> _EXERCISE_:
How many of the lines below contain "Public"? Reply with only that figure.
----------------
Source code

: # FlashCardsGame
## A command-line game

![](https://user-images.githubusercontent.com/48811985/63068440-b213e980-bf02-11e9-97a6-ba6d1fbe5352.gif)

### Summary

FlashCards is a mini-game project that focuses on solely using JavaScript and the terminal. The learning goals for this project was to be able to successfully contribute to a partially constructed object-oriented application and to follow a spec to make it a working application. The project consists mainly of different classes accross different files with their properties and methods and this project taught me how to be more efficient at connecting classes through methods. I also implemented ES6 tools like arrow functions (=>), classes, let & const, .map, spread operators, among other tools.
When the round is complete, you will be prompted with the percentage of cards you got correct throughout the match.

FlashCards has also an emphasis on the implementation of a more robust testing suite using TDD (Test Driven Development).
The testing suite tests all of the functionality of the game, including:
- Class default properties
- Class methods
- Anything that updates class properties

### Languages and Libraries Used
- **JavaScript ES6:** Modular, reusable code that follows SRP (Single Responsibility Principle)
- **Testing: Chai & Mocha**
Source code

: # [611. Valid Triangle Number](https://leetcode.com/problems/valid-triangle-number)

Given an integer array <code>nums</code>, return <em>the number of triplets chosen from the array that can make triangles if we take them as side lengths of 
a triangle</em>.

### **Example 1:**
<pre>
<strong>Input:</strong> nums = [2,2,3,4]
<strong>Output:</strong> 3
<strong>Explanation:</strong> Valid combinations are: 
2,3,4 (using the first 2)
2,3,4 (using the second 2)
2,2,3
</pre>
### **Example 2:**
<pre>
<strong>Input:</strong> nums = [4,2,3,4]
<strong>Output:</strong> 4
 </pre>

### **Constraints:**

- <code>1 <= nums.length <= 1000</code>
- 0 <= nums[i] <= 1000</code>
----------------
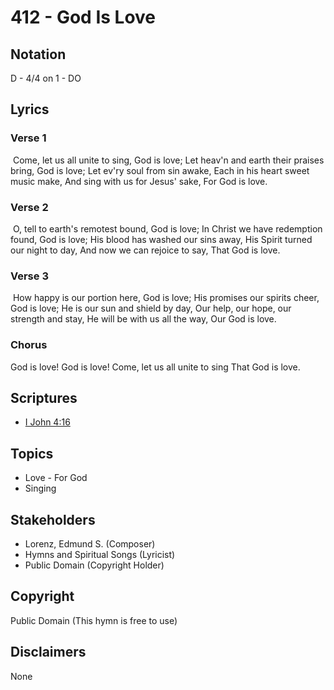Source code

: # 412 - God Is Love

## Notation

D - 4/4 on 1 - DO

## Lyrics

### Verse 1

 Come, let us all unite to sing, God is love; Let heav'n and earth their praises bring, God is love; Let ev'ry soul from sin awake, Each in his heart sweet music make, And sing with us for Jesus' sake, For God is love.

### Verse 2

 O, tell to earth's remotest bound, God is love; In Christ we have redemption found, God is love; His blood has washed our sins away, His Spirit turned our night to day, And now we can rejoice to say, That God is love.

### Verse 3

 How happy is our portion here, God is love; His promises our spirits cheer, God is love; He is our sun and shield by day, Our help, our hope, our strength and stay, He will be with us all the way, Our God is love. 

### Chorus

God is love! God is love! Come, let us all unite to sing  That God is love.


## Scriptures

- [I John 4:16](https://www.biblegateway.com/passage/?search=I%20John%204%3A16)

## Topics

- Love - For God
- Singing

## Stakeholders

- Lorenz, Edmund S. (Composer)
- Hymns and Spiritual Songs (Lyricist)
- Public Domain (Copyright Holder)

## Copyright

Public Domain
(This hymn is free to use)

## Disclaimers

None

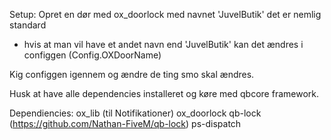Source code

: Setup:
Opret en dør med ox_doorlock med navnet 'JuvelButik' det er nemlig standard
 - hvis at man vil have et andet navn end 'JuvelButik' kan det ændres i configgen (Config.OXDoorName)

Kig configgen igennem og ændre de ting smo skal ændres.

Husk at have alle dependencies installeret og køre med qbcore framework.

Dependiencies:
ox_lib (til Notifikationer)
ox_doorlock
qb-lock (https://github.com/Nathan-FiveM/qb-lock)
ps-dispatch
----------------
> _SOLUTION FOR THIS PROBLEM_:
2